Problem details | I need every line that includes the word "console" copied from the material.
◇ ◇ ◇ ◇ ◇
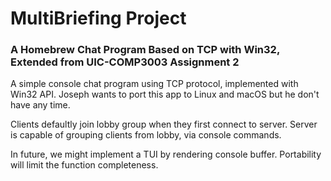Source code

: # MultiBriefing Project
### A Homebrew Chat Program Based on TCP with Win32, Extended from UIC-COMP3003 Assignment 2

A simple console chat program using TCP protocol, implemented with Win32 API.
Joseph wants to port this app to Linux and macOS but he don't have any time.

Clients defaultly join lobby group when they first connect to server.
Server is capable of grouping clients from lobby, via console commands.

In future, we might implement a TUI by rendering console buffer. 
Portability will limit the function completeness.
◇ ◇ ◇ ◇ ◇
Finished task |
A simple console chat program using TCP protocol, implemented with Win32 API.
Server is capable of grouping clients from lobby, via console commands.
In future, we might implement a TUI by rendering console buffer. 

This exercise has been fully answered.